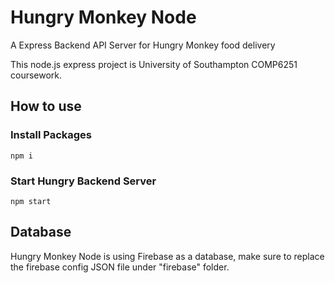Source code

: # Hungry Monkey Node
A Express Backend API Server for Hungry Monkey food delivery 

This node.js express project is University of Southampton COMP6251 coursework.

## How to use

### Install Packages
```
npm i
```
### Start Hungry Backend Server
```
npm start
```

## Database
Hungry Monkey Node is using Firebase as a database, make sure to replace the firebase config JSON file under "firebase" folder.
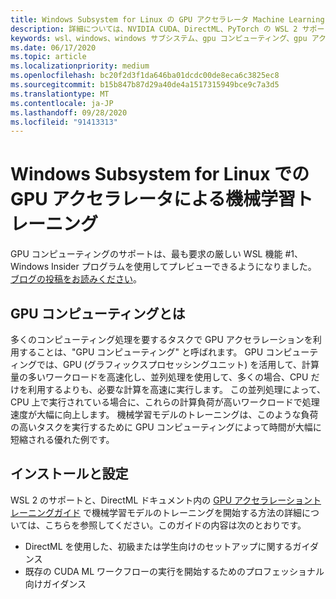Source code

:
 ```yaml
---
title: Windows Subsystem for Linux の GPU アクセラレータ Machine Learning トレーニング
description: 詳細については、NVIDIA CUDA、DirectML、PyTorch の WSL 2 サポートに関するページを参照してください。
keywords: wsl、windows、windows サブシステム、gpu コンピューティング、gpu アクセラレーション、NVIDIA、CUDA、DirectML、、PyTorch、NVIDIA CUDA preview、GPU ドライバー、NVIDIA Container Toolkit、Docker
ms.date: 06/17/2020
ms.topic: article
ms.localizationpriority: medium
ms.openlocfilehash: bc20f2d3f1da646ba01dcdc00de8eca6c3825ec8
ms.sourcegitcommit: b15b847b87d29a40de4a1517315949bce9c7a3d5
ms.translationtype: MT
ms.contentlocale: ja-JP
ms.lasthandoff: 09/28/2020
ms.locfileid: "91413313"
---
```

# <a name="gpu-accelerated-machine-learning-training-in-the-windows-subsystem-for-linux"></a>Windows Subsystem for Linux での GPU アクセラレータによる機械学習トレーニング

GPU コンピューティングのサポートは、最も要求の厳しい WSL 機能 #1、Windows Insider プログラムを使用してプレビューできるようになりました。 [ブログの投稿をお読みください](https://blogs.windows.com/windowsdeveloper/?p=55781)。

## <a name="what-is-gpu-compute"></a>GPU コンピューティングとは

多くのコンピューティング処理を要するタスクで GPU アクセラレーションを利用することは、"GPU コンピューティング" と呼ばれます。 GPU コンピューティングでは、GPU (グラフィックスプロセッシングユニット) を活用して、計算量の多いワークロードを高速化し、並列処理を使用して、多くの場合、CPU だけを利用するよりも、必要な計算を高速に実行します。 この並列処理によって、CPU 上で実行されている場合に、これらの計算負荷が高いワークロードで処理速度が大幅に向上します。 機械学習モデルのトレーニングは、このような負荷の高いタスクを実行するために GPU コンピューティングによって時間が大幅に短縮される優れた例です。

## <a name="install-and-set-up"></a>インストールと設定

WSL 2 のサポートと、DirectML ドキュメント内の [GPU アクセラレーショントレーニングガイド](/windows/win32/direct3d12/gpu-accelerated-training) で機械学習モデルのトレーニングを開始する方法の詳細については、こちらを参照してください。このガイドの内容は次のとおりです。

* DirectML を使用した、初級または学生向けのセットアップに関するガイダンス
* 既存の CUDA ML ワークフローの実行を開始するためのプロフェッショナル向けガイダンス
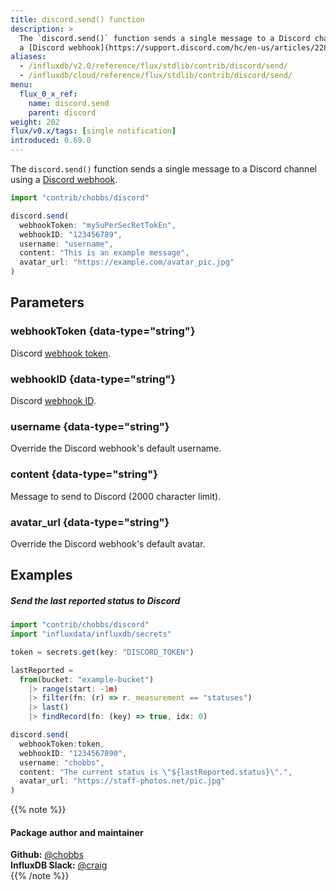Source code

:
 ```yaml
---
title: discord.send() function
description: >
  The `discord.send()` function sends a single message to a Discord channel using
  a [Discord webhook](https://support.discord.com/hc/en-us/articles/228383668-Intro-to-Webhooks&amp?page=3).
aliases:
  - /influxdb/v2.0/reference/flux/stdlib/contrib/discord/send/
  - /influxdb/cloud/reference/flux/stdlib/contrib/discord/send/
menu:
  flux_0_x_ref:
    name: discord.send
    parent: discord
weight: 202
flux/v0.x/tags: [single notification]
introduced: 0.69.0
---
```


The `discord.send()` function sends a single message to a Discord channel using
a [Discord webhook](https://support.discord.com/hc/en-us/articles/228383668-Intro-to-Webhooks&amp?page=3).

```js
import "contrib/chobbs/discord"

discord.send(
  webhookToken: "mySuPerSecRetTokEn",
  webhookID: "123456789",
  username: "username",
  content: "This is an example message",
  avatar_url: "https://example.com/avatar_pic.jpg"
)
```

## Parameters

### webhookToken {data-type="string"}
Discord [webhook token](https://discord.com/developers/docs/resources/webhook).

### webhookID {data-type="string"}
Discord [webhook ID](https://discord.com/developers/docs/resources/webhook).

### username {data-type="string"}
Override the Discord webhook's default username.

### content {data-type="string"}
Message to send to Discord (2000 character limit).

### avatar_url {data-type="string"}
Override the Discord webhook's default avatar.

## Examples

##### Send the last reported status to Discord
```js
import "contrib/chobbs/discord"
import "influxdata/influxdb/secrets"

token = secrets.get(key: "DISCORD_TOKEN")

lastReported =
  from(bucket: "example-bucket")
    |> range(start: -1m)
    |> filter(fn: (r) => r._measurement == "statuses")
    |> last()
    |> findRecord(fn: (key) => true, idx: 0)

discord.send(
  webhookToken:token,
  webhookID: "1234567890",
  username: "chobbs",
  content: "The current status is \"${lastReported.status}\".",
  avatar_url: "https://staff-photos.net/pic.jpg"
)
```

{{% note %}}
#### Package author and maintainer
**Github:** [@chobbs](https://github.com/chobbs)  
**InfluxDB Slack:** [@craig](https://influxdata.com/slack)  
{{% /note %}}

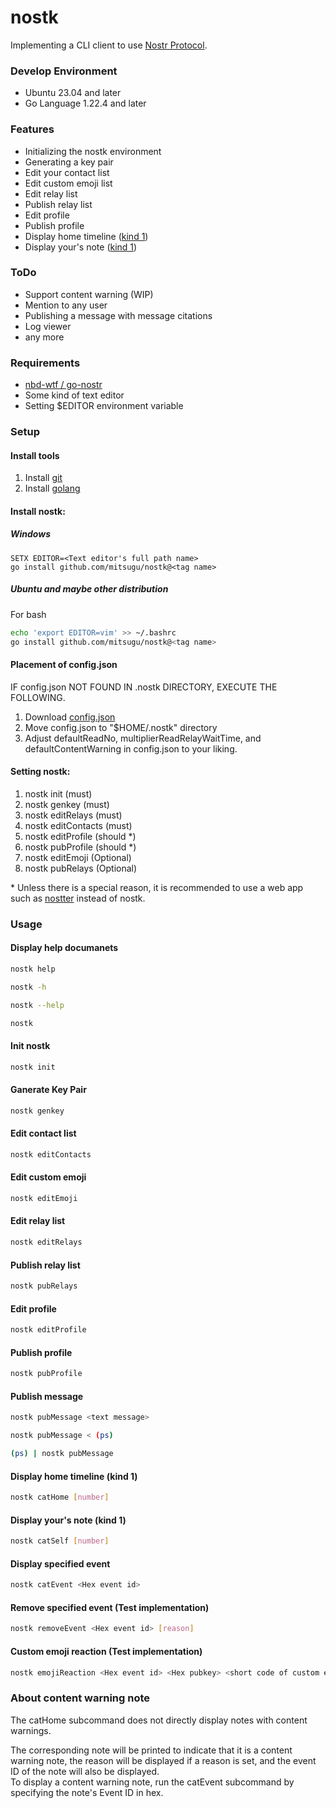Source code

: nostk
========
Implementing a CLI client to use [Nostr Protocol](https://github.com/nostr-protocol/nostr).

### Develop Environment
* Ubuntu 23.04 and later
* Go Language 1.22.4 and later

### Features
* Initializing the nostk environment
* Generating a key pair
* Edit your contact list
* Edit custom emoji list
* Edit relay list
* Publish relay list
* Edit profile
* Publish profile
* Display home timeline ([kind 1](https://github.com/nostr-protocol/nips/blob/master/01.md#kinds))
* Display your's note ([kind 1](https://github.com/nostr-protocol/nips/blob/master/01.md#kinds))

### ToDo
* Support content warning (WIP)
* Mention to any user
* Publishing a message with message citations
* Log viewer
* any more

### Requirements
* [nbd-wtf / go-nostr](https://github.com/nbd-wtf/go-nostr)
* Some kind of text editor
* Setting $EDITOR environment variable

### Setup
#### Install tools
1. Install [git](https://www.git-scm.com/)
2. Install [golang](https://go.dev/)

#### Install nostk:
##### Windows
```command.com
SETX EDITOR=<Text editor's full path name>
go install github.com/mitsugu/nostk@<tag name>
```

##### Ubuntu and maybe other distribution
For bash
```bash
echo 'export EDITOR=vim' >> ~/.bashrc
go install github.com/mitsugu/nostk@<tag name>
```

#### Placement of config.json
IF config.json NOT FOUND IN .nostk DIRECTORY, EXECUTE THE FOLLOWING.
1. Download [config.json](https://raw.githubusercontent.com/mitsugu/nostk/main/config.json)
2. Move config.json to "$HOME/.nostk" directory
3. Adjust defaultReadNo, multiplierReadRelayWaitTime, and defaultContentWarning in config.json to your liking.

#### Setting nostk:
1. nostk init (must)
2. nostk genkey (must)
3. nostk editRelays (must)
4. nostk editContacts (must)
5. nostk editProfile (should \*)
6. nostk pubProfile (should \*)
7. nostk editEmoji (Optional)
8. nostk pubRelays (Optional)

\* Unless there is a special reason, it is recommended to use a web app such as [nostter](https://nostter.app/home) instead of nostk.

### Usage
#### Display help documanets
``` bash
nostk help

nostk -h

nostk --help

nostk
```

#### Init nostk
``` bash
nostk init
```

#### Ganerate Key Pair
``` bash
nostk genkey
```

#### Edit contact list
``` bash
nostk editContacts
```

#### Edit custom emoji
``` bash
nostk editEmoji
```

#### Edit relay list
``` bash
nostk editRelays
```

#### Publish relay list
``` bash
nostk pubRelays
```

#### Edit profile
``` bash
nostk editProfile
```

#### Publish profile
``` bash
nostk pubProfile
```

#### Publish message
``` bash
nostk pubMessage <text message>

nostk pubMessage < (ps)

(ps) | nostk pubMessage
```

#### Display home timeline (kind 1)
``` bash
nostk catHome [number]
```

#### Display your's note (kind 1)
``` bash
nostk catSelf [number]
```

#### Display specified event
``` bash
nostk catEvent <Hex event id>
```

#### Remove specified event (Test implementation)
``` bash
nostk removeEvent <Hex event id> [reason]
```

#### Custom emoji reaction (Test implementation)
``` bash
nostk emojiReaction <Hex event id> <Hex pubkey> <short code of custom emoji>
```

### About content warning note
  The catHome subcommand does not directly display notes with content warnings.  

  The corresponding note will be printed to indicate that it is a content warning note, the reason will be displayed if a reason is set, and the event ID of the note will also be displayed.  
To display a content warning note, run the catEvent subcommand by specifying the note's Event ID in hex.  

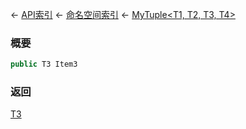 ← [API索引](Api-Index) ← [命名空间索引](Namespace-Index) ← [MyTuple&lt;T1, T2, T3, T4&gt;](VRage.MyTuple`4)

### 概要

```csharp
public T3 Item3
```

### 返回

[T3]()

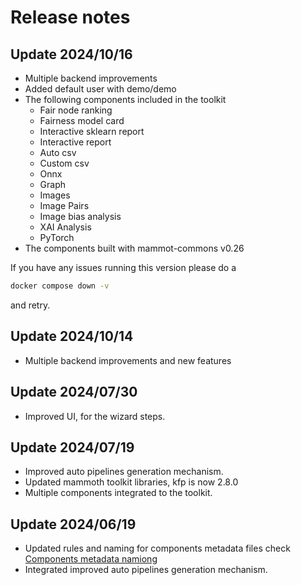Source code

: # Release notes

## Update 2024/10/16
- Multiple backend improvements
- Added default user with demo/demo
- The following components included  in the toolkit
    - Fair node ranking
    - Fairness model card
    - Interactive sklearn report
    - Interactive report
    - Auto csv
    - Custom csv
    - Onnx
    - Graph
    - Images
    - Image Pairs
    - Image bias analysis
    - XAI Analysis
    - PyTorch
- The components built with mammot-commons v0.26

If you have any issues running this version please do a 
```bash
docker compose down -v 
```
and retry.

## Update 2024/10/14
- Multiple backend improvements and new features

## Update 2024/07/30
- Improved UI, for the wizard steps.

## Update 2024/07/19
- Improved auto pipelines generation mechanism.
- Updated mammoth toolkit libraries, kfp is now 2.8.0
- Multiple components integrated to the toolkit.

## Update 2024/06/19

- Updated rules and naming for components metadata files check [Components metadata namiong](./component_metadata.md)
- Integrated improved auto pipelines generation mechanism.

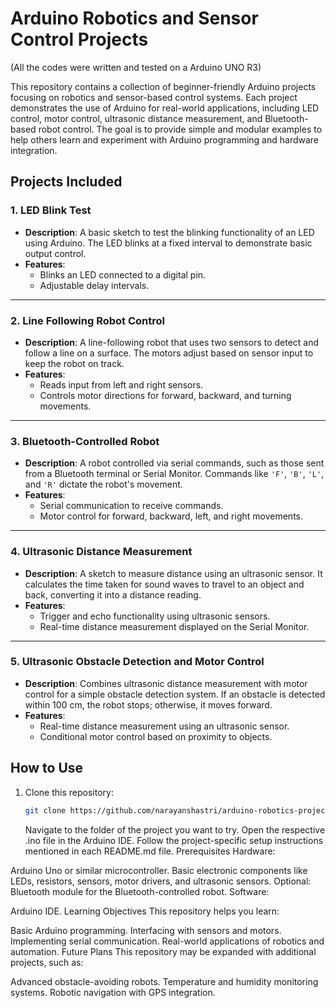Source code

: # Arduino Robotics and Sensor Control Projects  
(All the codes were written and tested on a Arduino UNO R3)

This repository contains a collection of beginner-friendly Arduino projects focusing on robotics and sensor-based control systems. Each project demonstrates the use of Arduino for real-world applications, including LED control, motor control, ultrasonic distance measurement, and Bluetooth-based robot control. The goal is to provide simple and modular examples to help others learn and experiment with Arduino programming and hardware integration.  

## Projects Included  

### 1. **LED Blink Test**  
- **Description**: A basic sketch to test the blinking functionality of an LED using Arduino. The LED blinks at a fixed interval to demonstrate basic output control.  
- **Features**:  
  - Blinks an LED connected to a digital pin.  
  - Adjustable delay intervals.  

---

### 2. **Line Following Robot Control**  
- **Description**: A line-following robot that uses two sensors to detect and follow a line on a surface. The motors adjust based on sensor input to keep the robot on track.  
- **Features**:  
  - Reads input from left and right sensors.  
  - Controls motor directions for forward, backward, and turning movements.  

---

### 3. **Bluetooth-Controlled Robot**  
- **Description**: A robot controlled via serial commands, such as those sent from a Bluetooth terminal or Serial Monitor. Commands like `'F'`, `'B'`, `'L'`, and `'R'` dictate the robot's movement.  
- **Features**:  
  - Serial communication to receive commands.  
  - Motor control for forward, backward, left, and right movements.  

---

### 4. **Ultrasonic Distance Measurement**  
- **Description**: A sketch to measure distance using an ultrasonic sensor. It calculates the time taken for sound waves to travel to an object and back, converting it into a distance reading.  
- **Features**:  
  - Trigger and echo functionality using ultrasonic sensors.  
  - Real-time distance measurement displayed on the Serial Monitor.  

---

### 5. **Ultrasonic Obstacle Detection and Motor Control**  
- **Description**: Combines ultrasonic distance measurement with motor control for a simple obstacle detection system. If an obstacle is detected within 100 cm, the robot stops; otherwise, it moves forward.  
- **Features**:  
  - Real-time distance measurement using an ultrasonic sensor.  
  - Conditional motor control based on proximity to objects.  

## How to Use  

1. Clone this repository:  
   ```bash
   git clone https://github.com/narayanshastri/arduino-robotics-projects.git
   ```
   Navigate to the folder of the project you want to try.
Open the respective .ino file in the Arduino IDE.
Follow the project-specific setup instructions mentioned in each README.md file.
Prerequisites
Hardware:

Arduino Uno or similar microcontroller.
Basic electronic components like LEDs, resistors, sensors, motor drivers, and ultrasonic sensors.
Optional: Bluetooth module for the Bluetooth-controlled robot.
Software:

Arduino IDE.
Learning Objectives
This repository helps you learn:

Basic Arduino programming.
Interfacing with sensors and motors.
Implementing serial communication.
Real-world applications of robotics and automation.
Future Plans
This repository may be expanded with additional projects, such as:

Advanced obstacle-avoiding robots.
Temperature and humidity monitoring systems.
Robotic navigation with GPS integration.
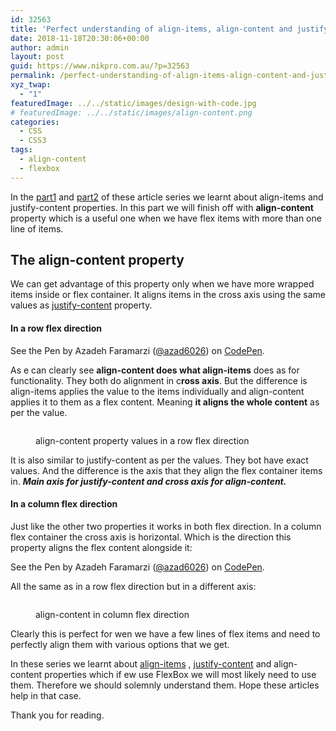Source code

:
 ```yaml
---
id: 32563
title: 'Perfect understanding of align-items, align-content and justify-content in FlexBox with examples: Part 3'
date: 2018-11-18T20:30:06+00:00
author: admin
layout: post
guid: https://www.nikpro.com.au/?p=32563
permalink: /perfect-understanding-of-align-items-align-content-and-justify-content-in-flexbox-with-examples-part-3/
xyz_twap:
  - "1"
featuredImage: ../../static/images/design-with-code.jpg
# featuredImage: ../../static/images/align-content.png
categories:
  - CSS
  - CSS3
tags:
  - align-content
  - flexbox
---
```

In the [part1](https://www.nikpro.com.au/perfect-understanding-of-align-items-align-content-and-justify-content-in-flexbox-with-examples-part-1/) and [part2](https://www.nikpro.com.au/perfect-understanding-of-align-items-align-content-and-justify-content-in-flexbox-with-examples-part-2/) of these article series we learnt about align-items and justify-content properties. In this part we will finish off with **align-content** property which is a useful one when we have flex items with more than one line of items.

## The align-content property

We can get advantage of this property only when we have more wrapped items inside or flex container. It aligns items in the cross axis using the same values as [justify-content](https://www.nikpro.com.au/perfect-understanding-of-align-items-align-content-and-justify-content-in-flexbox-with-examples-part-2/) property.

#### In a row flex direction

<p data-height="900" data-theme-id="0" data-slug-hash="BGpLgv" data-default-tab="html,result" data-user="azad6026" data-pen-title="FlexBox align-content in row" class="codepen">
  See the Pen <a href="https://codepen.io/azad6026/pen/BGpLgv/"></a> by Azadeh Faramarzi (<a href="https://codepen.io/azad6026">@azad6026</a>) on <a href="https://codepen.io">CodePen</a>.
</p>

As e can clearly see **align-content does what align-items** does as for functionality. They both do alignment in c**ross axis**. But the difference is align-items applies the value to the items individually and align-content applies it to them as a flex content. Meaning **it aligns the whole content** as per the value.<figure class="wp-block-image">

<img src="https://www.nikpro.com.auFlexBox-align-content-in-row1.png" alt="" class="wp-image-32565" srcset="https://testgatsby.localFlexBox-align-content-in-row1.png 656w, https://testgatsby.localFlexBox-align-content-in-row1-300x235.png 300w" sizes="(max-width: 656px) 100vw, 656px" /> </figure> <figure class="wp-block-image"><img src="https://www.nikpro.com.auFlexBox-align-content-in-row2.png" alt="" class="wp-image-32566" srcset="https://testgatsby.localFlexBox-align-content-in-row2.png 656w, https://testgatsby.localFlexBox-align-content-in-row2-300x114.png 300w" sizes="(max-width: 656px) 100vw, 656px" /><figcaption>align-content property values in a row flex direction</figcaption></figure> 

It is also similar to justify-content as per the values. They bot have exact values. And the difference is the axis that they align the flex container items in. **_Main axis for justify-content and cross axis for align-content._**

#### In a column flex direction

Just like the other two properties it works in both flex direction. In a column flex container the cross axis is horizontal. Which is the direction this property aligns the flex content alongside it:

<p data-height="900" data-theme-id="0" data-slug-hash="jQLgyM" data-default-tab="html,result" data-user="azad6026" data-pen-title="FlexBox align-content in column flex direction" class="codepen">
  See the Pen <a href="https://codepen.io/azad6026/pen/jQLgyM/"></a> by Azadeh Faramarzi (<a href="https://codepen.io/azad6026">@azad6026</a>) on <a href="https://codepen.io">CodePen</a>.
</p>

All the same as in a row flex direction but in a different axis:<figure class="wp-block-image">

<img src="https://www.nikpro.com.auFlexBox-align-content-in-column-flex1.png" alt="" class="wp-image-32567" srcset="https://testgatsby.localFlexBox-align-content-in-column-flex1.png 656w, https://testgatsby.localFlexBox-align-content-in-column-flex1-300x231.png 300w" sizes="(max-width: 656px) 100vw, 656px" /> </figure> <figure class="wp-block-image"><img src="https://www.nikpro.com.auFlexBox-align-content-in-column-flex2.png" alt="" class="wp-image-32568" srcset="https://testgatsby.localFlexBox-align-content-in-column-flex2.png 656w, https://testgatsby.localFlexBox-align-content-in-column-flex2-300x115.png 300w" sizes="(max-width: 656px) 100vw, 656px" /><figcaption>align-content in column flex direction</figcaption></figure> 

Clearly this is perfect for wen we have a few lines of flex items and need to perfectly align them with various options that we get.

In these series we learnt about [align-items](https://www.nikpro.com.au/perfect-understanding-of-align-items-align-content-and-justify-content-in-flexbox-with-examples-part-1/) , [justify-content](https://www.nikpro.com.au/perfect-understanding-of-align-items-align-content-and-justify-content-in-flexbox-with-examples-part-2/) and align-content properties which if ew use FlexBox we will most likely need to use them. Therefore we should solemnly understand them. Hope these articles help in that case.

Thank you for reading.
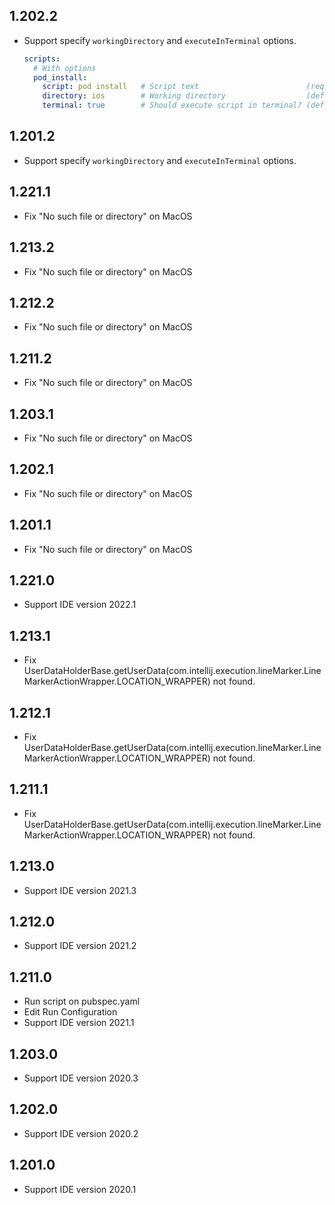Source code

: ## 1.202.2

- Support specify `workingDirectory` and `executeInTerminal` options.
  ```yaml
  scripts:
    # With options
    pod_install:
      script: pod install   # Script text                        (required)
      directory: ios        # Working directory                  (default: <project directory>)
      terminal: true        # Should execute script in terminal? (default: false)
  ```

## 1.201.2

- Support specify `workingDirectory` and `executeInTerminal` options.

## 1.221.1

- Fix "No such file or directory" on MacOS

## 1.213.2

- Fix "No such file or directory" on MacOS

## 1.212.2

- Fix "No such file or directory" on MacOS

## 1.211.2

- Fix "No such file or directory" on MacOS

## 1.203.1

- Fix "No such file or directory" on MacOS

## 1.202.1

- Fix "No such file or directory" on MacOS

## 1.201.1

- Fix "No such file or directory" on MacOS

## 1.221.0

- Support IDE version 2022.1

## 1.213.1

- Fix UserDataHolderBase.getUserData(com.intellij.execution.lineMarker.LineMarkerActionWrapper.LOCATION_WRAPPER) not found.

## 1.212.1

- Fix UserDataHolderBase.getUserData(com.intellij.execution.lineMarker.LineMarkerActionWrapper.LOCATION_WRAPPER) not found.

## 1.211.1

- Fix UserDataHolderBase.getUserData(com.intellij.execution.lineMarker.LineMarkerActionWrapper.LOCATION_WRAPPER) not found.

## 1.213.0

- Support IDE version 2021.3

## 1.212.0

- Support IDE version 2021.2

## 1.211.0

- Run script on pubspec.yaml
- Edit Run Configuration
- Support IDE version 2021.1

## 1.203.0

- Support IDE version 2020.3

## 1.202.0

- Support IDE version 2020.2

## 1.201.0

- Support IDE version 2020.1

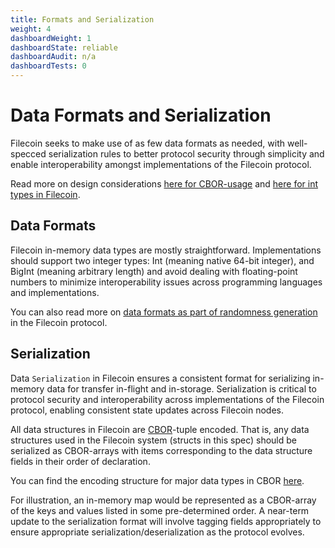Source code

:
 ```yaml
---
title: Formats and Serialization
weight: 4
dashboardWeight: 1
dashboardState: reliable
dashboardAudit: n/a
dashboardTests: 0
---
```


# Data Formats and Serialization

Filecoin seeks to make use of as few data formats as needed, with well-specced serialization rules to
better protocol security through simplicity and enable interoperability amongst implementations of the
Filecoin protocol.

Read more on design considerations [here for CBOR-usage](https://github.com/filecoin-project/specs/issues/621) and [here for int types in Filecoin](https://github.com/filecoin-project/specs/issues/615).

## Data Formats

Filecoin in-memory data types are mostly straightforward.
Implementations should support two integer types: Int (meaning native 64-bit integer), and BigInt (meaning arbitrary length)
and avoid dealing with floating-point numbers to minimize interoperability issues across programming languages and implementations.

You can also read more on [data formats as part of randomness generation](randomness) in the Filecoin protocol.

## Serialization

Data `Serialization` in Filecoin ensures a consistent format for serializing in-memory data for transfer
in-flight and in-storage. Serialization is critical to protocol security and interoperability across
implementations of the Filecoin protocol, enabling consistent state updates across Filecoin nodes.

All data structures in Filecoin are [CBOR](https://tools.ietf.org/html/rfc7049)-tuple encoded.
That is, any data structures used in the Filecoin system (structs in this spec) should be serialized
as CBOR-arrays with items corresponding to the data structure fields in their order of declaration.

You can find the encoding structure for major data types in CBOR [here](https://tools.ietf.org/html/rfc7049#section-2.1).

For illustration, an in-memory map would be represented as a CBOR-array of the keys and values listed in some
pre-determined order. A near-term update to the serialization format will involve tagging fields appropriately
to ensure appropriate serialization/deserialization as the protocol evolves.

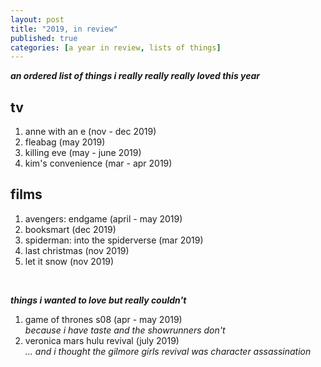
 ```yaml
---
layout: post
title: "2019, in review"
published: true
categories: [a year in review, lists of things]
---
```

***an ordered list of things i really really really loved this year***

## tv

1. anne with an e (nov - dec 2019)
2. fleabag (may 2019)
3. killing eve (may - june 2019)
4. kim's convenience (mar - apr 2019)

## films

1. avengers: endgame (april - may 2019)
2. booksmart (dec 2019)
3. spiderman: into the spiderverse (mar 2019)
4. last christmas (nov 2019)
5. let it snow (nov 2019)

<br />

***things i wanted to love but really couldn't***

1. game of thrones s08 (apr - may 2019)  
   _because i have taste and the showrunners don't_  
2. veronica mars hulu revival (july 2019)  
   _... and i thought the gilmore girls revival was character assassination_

== Exercise ==
Count every line in the records that holds "slug" and give that count by itself.

== Final answer ==
2